Hey thanks for posting the pics. Hard to get a true impression from a photo for lights - what is your opinion on the glare in person - is it distracting or unpleasant in your opinion?
I think an important feature of these lights is the dimming capability - you can get the 100fc for detail work and then back off to 50-70fc for more comfort. I started playing with the calculations dialux can do classify glare and it looks to me like it is very hard to get to high light levels with low glare levels in practical designs. At the same time if you turn the illumination down, even these highbay lights fall into acceptable ranges.
Haven't had a chance to update the model yet.
You should stick it on a dimmer and see how well it dims. I put 4 6in cans in my study with Cree LEDs, and they were much brighter than we thought. I would have liked better dimming too. I don't think LEDs dim as well as incandescent lights. I would have been pissed if I had put two more in as planned.

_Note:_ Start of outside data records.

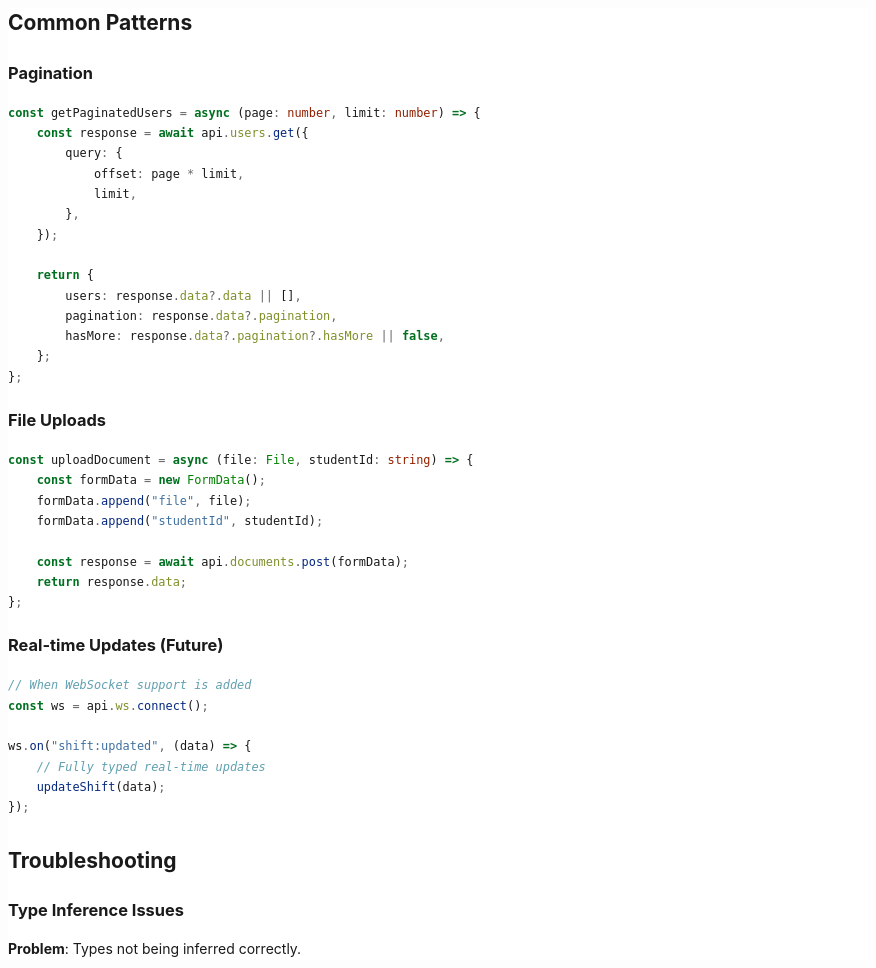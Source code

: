 ## Common Patterns

### Pagination

```typescript
const getPaginatedUsers = async (page: number, limit: number) => {
	const response = await api.users.get({
		query: {
			offset: page * limit,
			limit,
		},
	});

	return {
		users: response.data?.data || [],
		pagination: response.data?.pagination,
		hasMore: response.data?.pagination?.hasMore || false,
	};
};
```

### File Uploads

```typescript
const uploadDocument = async (file: File, studentId: string) => {
	const formData = new FormData();
	formData.append("file", file);
	formData.append("studentId", studentId);

	const response = await api.documents.post(formData);
	return response.data;
};
```

### Real-time Updates (Future)

```typescript
// When WebSocket support is added
const ws = api.ws.connect();

ws.on("shift:updated", (data) => {
	// Fully typed real-time updates
	updateShift(data);
});
```

## Troubleshooting

### Type Inference Issues

**Problem**: Types not being inferred correctly.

Well, I am not sure how to compare it. I will say that first impression was DAMN that's bright. You cant look up at the lights without it being too harsh, but not sure I will be looking up much. It could also be the 5000 color is more harsh than the 4000. I definitely feel that they should be on a dimmer and when max brightness is needed it would be a blessing. I will pick up the two pack dimmers at Costco Friday and see what kind of dimming it can handle.
Clever, I will add a dimmer and see how it functions. Maybe I can figure out how to post a video of it dimming... but it is tough to tell in photo's without a reference photo to compare.